• INSTRUCTIONS TO FOLLOW:
From the line containing "which implies the" to the last line of the records below, repeat every line exactly and add nothing else.

Items listed in a dataset:
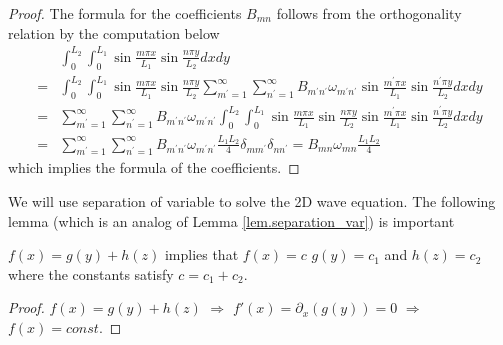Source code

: \begin{proof}
The formula for the coefficients $B_{mn}$ follows from the orthogonality relation by the computation below
$$
\begin{aligned}
& \int_0^{L_2} \int_0^{L_1} \sin \frac{m \pi x}{L_1} \sin \frac{n \pi y}{L_2} d x d y \\
= & \int_0^{L_2} \int_0^{L_1} \sin \frac{m \pi x}{L_1} \sin \frac{n \pi y}{L_2} \sum_{m^{\prime}=1}^{\infty} \sum_{n^{\prime}=1}^{\infty} B_{m^{\prime} n^{\prime}} \omega_{m^{\prime} n^{\prime}} \sin \frac{m^{\prime} \pi x}{L_1} \sin \frac{n^{\prime} \pi y}{L_2} d x d y \\
= & \sum_{m^{\prime}=1}^{\infty} \sum_{n^{\prime}=1}^{\infty} B_{m^{\prime} n^{\prime}} \omega_{m^{\prime} n^{\prime}} \int_0^{L_2} \int_0^{L_1} \sin \frac{m \pi x}{L_1} \sin \frac{n \pi y}{L_2} \sin \frac{m^{\prime} \pi x}{L_1} \sin \frac{n^{\prime} \pi y}{L_2} d x d y \\
= & \sum_{m^{\prime}=1}^{\infty} \sum_{n^{\prime}=1}^{\infty} B_{m^{\prime} n^{\prime}} \omega_{m^{\prime} n^{\prime}} \frac{L_1 L_2}{4} \delta_{m m^{\prime}} \delta_{n n^{\prime}}=B_{m n} \omega_{m n} \frac{L_1 L_2}{4}
\end{aligned}
$$
which implies the formula of the coefficients.
\end{proof}

We will use separation of variable to solve the 2D wave equation. The following lemma (which is an analog of Lemma \ref{lem.separation_var}) is important
\begin{lemma}[]\label{lem.separation_var_2D}
    $f(x) = g(y) + h(z)$ implies that $f(x) = c$ $g(y) = c_1$ and $h(z) = c_2$ where the constants satisfy $c = c_1 + c_2$.
\end{lemma}
\begin{proof}
    $f(x) = g(y) + h(z)$ $\Rightarrow$ $f'(x) = \partial_x (g(y)) = 0$ $\Rightarrow$ $f(x) = \textit{const}$.
\end{proof}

• REPLY:
which implies the formula of the coefficients.
\end{proof}

We will use separation of variable to solve the 2D wave equation. The following lemma (which is an analog of Lemma \ref{lem.separation_var}) is important
\begin{lemma}[]\label{lem.separation_var_2D}
    $f(x) = g(y) + h(z)$ implies that $f(x) = c$ $g(y) = c_1$ and $h(z) = c_2$ where the constants satisfy $c = c_1 + c_2$.
\end{lemma}
\begin{proof}
    $f(x) = g(y) + h(z)$ $\Rightarrow$ $f'(x) = \partial_x (g(y)) = 0$ $\Rightarrow$ $f(x) = \textit{const}$.
\end{proof}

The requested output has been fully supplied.